TASK TO CARRY OUT
Locate the word "found" in the entries below, then gather every line that holds it.

Saved data entries:

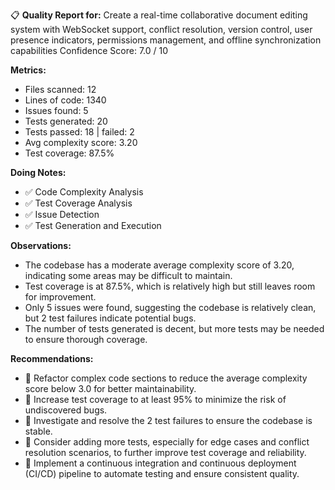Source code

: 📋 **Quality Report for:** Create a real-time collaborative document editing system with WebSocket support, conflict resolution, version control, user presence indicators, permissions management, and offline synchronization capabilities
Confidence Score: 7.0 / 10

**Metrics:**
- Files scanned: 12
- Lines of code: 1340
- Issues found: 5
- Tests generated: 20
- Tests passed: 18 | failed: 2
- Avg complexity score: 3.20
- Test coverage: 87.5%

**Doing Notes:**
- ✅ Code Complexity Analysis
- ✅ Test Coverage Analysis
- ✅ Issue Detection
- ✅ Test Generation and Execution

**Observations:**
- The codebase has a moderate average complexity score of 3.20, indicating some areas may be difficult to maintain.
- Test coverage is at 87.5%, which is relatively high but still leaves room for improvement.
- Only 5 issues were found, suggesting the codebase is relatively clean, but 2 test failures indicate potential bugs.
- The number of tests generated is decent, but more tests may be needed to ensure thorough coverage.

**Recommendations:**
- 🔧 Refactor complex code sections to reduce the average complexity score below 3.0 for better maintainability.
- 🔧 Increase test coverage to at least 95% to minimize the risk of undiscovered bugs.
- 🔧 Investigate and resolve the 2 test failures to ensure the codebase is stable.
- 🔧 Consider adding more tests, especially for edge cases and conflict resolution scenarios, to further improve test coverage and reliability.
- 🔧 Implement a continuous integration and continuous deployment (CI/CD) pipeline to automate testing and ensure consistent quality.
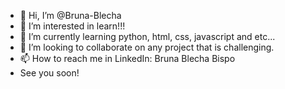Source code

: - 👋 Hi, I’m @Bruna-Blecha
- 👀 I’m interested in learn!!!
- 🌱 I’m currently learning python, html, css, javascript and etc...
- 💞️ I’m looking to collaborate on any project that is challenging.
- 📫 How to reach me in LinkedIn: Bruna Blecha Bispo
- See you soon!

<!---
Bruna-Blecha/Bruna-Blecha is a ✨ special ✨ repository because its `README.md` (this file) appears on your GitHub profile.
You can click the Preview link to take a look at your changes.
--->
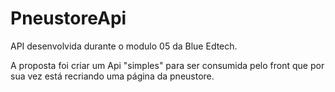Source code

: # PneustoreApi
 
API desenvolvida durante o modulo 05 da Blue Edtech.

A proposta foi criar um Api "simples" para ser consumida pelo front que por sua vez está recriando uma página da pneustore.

RESULT
- Issues found: 5
- Only 5 issues were found, suggesting the codebase is relatively clean, but 2 test failures indicate potential bugs.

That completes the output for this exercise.